Many people struggle with depression, and I’ve been trying to formulate some general advice for treating it as a part of my work for Cognito Mentoring. I’m hesitant to write about the subject on account of lacking professional expertise, and so am especially interested in getting feedback on my thinking on the subject. I’ve written up some tentative thoughts below. The reader being addressed is somebody who’s struggling with depression, with a special focus on high school students.


The research on the efficacy of different depression treatments is only moderately strong. I’m not confident in my remarks below: they reflect an attempt to come to the best conclusion possible with the evidence available.

  • Any given treatment of depression only works for a fraction of depressed people, suggesting that causes of depression may be diverse.
  • Cognitive behavioral therapy (CBT) stands out for its combination of efficacy, potential for producing lasting changes, low cost, and absence of averse side effects.
  • It’s worth experimenting with different treatment methods to see which works best for you, with the possible exception of antidepressants.
  • Combining treatment methods may be more impactful than applying one individually.

Cognitive behavioral therapy

According to The empirical status of cognitive-behavioral therapy: A review of meta-analyses, there’s a strong base of evidence that CBT has a large effect of reducing depression on average. There’s evidence that the benefits extend beyond the duration of the treatment. Studies generally seem to show that CBT is as effective as antidepressants at reducing depression (some find that CBT is more effective, but the evidence is unclear).

CBT has the advantage that one can learn to do the exercises on one’s own, without the expense of a therapist or a psychiatrist. The evidence for the efficacy of self-help CBT materials is weaker than the evidence for the efficacy of therapist-administered CBT, but this may reflect insufficient commitment on the part of patients who were assigned to use self-help CBT materials. The clinical effectiveness of CBT-based guided self-help interventions for anxiety and depressive disorders: A systematic review finds that for self-selected users of self-help CBT materials, the treatment was efficacious (though the quality of the studies was not high). If you’re sufficiently committed, the expected benefits that you stand to gain from self-help CBT may be enhanced substantially.

A book for learning CBT on your own is Feeling Good: The New Mood Therapy by David Burns.

Exercise

It’s widely believed that exercise alleviates depression. There’s an intuitive basis for thinking this: exercise often gives one a runner’s high.

In the Cochrane review Exercise for depression, the authors find that on average, studies show a moderate-sized effect, but that when one restricts consideration to the highest quality studies, one sees a significantly smaller effect, suggesting that the efficacy of exercise for treating depression may be overstated.

The main downside to exercise is that it takes time, but it may be worth it even if the effect size is small if alleviating depression is sufficiently high priority for you.

Talk therapy

Talk therapy has been shown to reduce depression on average. However:

  • Professional therapists are expensive, often charging on order of $120/week if one’s insurance doesn’t cover them.
  • Anecdotally, highly intelligent people find therapy less useful than the average person does, perhaps because there’s a gap in intelligence between them and most therapists that makes it difficult for the therapist to understand them.

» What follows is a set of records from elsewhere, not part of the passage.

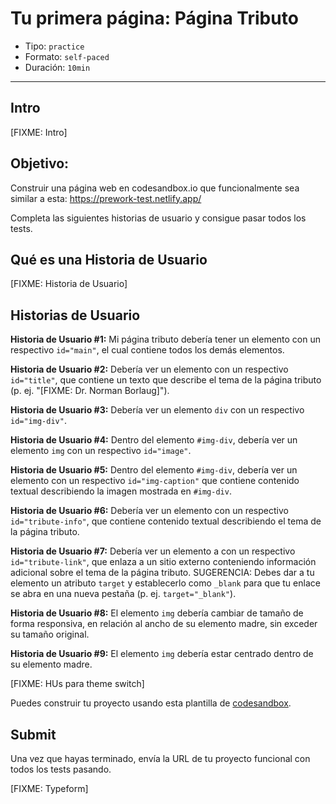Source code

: # Tu primera página: Página Tributo

* Tipo: `practice`
* Formato: `self-paced`
* Duración: `10min`

***

## Intro
[FIXME: Intro]

## Objetivo:

Construir una página web en codesandbox.io que funcionalmente sea similar a esta: https://prework-test.netlify.app/

Completa las siguientes historias de usuario y consigue pasar todos los tests.

## Qué es una Historia de Usuario
[FIXME: Historia de Usuario]

## Historias de Usuario

**Historia de Usuario #1:** Mi página tributo debería tener un elemento con un respectivo `id="main"`, el cual contiene todos los demás elementos.

**Historia de Usuario #2:** Debería ver un elemento con un respectivo `id="title"`, que contiene un texto que describe el tema de la página tributo (p. ej. "[FIXME: Dr. Norman Borlaug]").

**Historia de Usuario #3:** Debería ver un elemento `div` con un respectivo `id="img-div"`.

**Historia de Usuario #4:** Dentro del elemento `#img-div`, debería ver un elemento `img` con un respectivo `id="image"`.

**Historia de Usuario #5:** Dentro del elemento `#img-div`, debería ver un elemento con un respectivo `id="img-caption"` que contiene contenido textual describiendo la imagen mostrada en `#img-div`.

**Historia de Usuario #6:** Debería ver un elemento con un respectivo `id="tribute-info"`, que contiene contenido textual describiendo el tema de la página tributo.

**Historia de Usuario #7:** Debería ver un elemento a con un respectivo `id="tribute-link"`, que enlaza a un sitio externo conteniendo información adicional sobre el tema de la página tributo. SUGERENCIA: Debes dar a tu elemento un atributo `target` y establecerlo como `_blank` para que tu enlace se abra en una nueva pestaña (p. ej. `target="_blank"`).

**Historia de Usuario #8:** El elemento `img` debería cambiar de tamaño de forma responsiva, en relación al ancho de su elemento madre, sin exceder su tamaño original.

**Historia de Usuario #9:** El elemento `img` debería estar centrado dentro de su elemento madre.

[FIXME: HUs para theme switch]

Puedes construir tu proyecto usando esta plantilla de [codesandbox](https://codesandbox.io/s/laboratoria-prework-challenge-boilerplate-z09zb).

## Submit

Una vez que hayas terminado, envía la URL de tu proyecto funcional con todos los tests pasando.

[FIXME: Typeform]
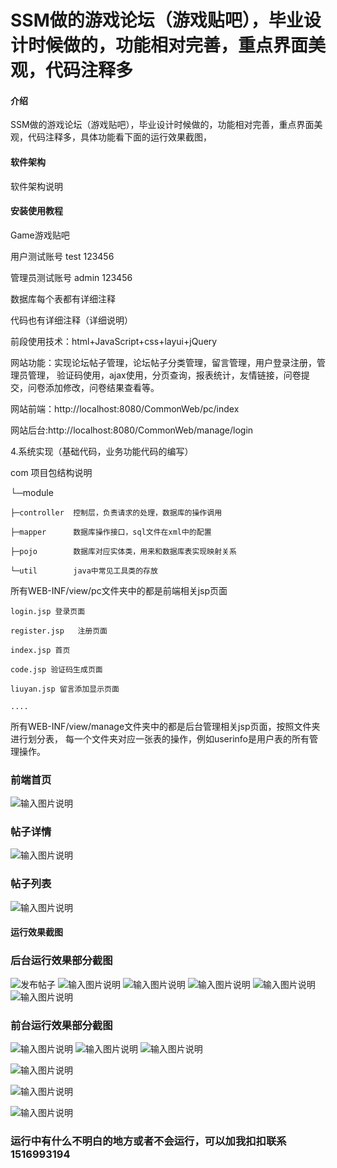 # SSM做的游戏论坛（游戏贴吧），毕业设计时候做的，功能相对完善，重点界面美观，代码注释多

#### 介绍
SSM做的游戏论坛（游戏贴吧），毕业设计时候做的，功能相对完善，重点界面美观，代码注释多，具体功能看下面的运行效果截图，

#### 软件架构
软件架构说明


#### 安装使用教程

Game游戏贴吧

用户测试账号    test  123456

管理员测试账号  admin   123456

数据库每个表都有详细注释

代码也有详细注释（详细说明）

前段使用技术：html+JavaScript+css+layui+jQuery


网站功能：实现论坛帖子管理，论坛帖子分类管理，留言管理，用户登录注册，管理员管理，
验证码使用，ajax使用，分页查询，报表统计，友情链接，问卷提交，问卷添加修改，问卷结果查看等。



网站前端：http://localhost:8080/CommonWeb/pc/index

网站后台:http://localhost:8080/CommonWeb/manage/login

4.系统实现（基础代码，业务功能代码的编写）

com   项目包结构说明

└─module

    ├─controller  控制层，负责请求的处理，数据库的操作调用

    ├─mapper      数据库操作接口，sql文件在xml中的配置

    ├─pojo        数据库对应实体类，用来和数据库表实现映射关系

    └─util        java中常见工具类的存放


所有WEB-INF/view/pc文件夹中的都是前端相关jsp页面

    login.jsp 登录页面

    register.jsp   注册页面

    index.jsp 首页

    code.jsp 验证码生成页面

    liuyan.jsp 留言添加显示页面

    ....
所有WEB-INF/view/manage文件夹中的都是后台管理相关jsp页面，按照文件夹进行划分表，
    每一个文件夹对应一张表的操作，例如userinfo是用户表的所有管理操作。
### 前端首页
![输入图片说明](https://images.gitee.com/uploads/images/2019/1021/104140_47cf6ccc_865419.png "首页.png")
### 帖子详情
![输入图片说明](https://images.gitee.com/uploads/images/2019/1021/104204_c6d5eec8_865419.png "帖子详情.png")
### 帖子列表
![输入图片说明](https://images.gitee.com/uploads/images/2019/1021/104219_e553b7df_865419.png "帖子列表.png")



#### 运行效果截图
### 后台运行效果部分截图
![发布帖子](https://images.gitee.com/uploads/images/2019/1021/102525_34f4db60_865419.png "发布帖子.png")
![输入图片说明](https://images.gitee.com/uploads/images/2019/1021/102619_a6e7472c_865419.png "后台首页.png")
![输入图片说明](https://images.gitee.com/uploads/images/2019/1021/102630_6eb6fe0c_865419.png "后台登录.png")
![输入图片说明](https://images.gitee.com/uploads/images/2019/1021/102853_b9923bd0_865419.png "帖子分类管理.png")
![输入图片说明](https://images.gitee.com/uploads/images/2019/1021/102902_26d36313_865419.png "帖子分类统计.png")
![输入图片说明](https://images.gitee.com/uploads/images/2019/1021/102922_ce714a80_865419.png "问卷管理.png")


### 前台运行效果部分截图
![输入图片说明](https://images.gitee.com/uploads/images/2019/1021/103000_a0187f4d_865419.png "登录.png")
![输入图片说明](https://images.gitee.com/uploads/images/2019/1021/103011_98accbd4_865419.png "个人中心.png")
![输入图片说明](https://images.gitee.com/uploads/images/2019/1021/103025_7953aba7_865419.png "公告信息.png")

![输入图片说明](https://images.gitee.com/uploads/images/2019/1021/103036_30ffba2d_865419.png "留言管理.png")

![输入图片说明](https://images.gitee.com/uploads/images/2019/1021/103228_1e0385ab_865419.png "问卷调查.png")

![输入图片说明](https://images.gitee.com/uploads/images/2019/1021/103238_be8ad00a_865419.png "注册.png")

### 运行中有什么不明白的地方或者不会运行，可以加我扣扣联系1516993194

House of Cards by Robyn Dawes argues that there’s no evidence that licensed therapists are better at performing therapy than minimally trained laypeople. The evidence therein raises the possibility that one can derive the benefits of seeing a therapist from talking to a friend.

This requires that one has a friend who

  • is willing to talk with you about your emotions on a regular basis
  • you trust to the point of feeling comfortable sharing your emotions

Some reasons to think that talking with a friend may not carry the full benefits of talking with a therapist are

  • Conflict of interest — Your friend may be biased for reasons having to do with your pre-existing relationship – for example, he or she might be unwilling to ask certain questions or offer certain feedback out of concern of offending you and damaging your friendship.
  • Risk of damaged relationship dynamics — There’s a possibility of your friend feeling burdened by a sense of obligation to help you, creating feelings of resentment, and/or of you feeling guilty.
  • Risk of breach of confidentiality — Since you and your friend know people in common, there’s a possibility that your friend will reveal things that you say to others who you know, that you might not want to be known. In contrast, a therapist generally won’t know people in common with you, and is professionally obliged to keep what you say confidential.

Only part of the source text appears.